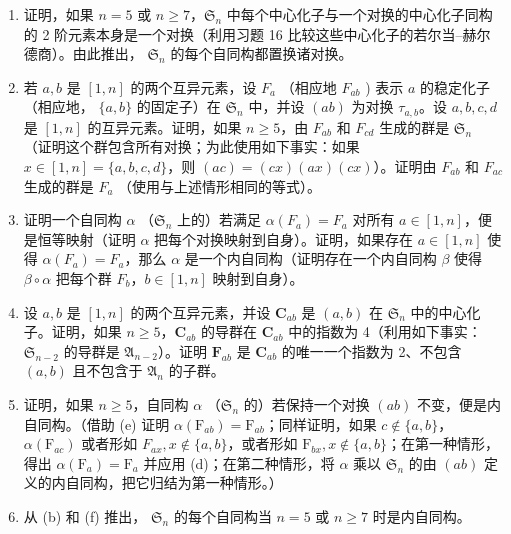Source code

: \begin{enumerate}
\def\labelenumi{(\alph{enumi})}
\setcounter{enumi}{1}
\item
  证明，如果 \(n = 5\) 或 \(n \geqslant 7\)，\(\mathfrak{S}_n\) 中每个中心化子与一个对换的中心化子同构的 2 阶元素本身是一个对换（利用习题 16 比较这些中心化子的若尔当–赫尔德商）。由此推出， \(\mathfrak{S}_n\) 的每个自同构都置换诸对换。
\item
  若 \(a, b\) 是 \([1, n]\) 的两个互异元素，设 \(F_a\) （相应地 \(F_{ab}\) ) 表示 \(a\) 的稳定化子（相应地， \(\{a, b\}\) 的固定子）在 \(\mathfrak{S}_n\) 中，并设 \((ab)\) 为对换 \(\tau_{a,b}\)。设 \(a, b, c, d\) 是 \([1, n]\) 的互异元素。证明，如果 \(n \geqslant 5\)，由 \(F_{ab}\) 和 \(F_{cd}\) 生成的群是 \(\mathfrak{S}_n\) （证明这个群包含所有对换；为此使用如下事实：如果 \(x \in [1, n] = \{a, b, c, d\}\)，则 \((ac) = (cx)(ax)(cx)\)）。证明由 \(F_{ab}\) 和 \(F_{ac}\) 生成的群是 \(F_a\) （使用与上述情形相同的等式）。
\item
  证明一个自同构 \(\alpha\) （\(\mathfrak{S}_n\) 上的）若满足 \(\alpha(F_a) = F_a\) 对所有 \(a \in [1, n]\)，便是恒等映射（证明 \(\alpha\) 把每个对换映射到自身）。证明，如果存在 \(a \in [1, n]\) 使得 \(\alpha(F_a) = F_a\)，那么 \(\alpha\) 是一个内自同构（证明存在一个内自同构 \(\beta\) 使得 \(\beta \circ \alpha\) 把每个群 \(F_b\)，\(b \in [1, n]\) 映射到自身）。
\item
  设 \(a, b\) 是 \([1, n]\) 的两个互异元素，并设 \(\mathbf{C}_{ab}\) 是 \((a, b)\) 在 \(\mathfrak{S}_n\) 中的中心化子。证明，如果 \(n \geqslant 5\)，\(\mathbf{C}_{ab}\) 的导群在 \(\mathbf{C}_{ab}\) 中的指数为 4（利用如下事实： \(\mathfrak{S}_{n-2}\) 的导群是 \(\mathfrak{A}_{n-2}\)）。证明 \(\mathbf{F}_{ab}\) 是 \(\mathbf{C}_{ab}\) 的唯一一个指数为 2、不包含 \((a, b)\) 且不包含于 \(\mathfrak{A}_n\) 的子群。
\item
  证明，如果 \(n \geqslant 5\)，自同构 \(\alpha\) （\(\mathfrak{S}_n\) 的）若保持一个对换 \((ab)\) 不变，便是内自同构。（借助 (e) 证明 \(\alpha(\mathrm{F}_{ab}) = \mathrm{F}_{ab}\)；同样证明，如果 \(c \notin \{a, b\}\)，\(\alpha(\mathrm{F}_{ac})\) 或者形如 \(F_{ax}, x \notin \{a, b\}\)，或者形如 \(\mathrm{F}_{bx}, x \notin \{a, b\}\)；在第一种情形，得出 \(\alpha(\mathrm{F}_a) = \mathrm{F}_a\) 并应用 (d)；在第二种情形，将 \(\alpha\) 乘以 \(\mathfrak{S}_n\) 的由 \((ab)\) 定义的内自同构，把它归结为第一种情形。）
\item
  从 (b) 和 (f) 推出， \(\mathfrak{S}_n\) 的每个自同构当 \(n = 5\) 或 \(n \geqslant 7\) 时是内自同构。
\end{enumerate}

### WHAT IS REQUIRED
Exactly and in full, write out the lines from the one containing "若 \(a, b\) 是 \([1, n]\)" through the end of the listing.

### SOLUTION
  若 \(a, b\) 是 \([1, n]\) 的两个互异元素，设 \(F_a\) （相应地 \(F_{ab}\) ) 表示 \(a\) 的稳定化子（相应地， \(\{a, b\}\) 的固定子）在 \(\mathfrak{S}_n\) 中，并设 \((ab)\) 为对换 \(\tau_{a,b}\)。设 \(a, b, c, d\) 是 \([1, n]\) 的互异元素。证明，如果 \(n \geqslant 5\)，由 \(F_{ab}\) 和 \(F_{cd}\) 生成的群是 \(\mathfrak{S}_n\) （证明这个群包含所有对换；为此使用如下事实：如果 \(x \in [1, n] = \{a, b, c, d\}\)，则 \((ac) = (cx)(ax)(cx)\)）。证明由 \(F_{ab}\) 和 \(F_{ac}\) 生成的群是 \(F_a\) （使用与上述情形相同的等式）。
\item
  证明一个自同构 \(\alpha\) （\(\mathfrak{S}_n\) 上的）若满足 \(\alpha(F_a) = F_a\) 对所有 \(a \in [1, n]\)，便是恒等映射（证明 \(\alpha\) 把每个对换映射到自身）。证明，如果存在 \(a \in [1, n]\) 使得 \(\alpha(F_a) = F_a\)，那么 \(\alpha\) 是一个内自同构（证明存在一个内自同构 \(\beta\) 使得 \(\beta \circ \alpha\) 把每个群 \(F_b\)，\(b \in [1, n]\) 映射到自身）。
\item
  设 \(a, b\) 是 \([1, n]\) 的两个互异元素，并设 \(\mathbf{C}_{ab}\) 是 \((a, b)\) 在 \(\mathfrak{S}_n\) 中的中心化子。证明，如果 \(n \geqslant 5\)，\(\mathbf{C}_{ab}\) 的导群在 \(\mathbf{C}_{ab}\) 中的指数为 4（利用如下事实： \(\mathfrak{S}_{n-2}\) 的导群是 \(\mathfrak{A}_{n-2}\)）。证明 \(\mathbf{F}_{ab}\) 是 \(\mathbf{C}_{ab}\) 的唯一一个指数为 2、不包含 \((a, b)\) 且不包含于 \(\mathfrak{A}_n\) 的子群。
\item
  证明，如果 \(n \geqslant 5\)，自同构 \(\alpha\) （\(\mathfrak{S}_n\) 的）若保持一个对换 \((ab)\) 不变，便是内自同构。（借助 (e) 证明 \(\alpha(\mathrm{F}_{ab}) = \mathrm{F}_{ab}\)；同样证明，如果 \(c \notin \{a, b\}\)，\(\alpha(\mathrm{F}_{ac})\) 或者形如 \(F_{ax}, x \notin \{a, b\}\)，或者形如 \(\mathrm{F}_{bx}, x \notin \{a, b\}\)；在第一种情形，得出 \(\alpha(\mathrm{F}_a) = \mathrm{F}_a\) 并应用 (d)；在第二种情形，将 \(\alpha\) 乘以 \(\mathfrak{S}_n\) 的由 \((ab)\) 定义的内自同构，把它归结为第一种情形。）
\item
  从 (b) 和 (f) 推出， \(\mathfrak{S}_n\) 的每个自同构当 \(n = 5\) 或 \(n \geqslant 7\) 时是内自同构。
\end{enumerate}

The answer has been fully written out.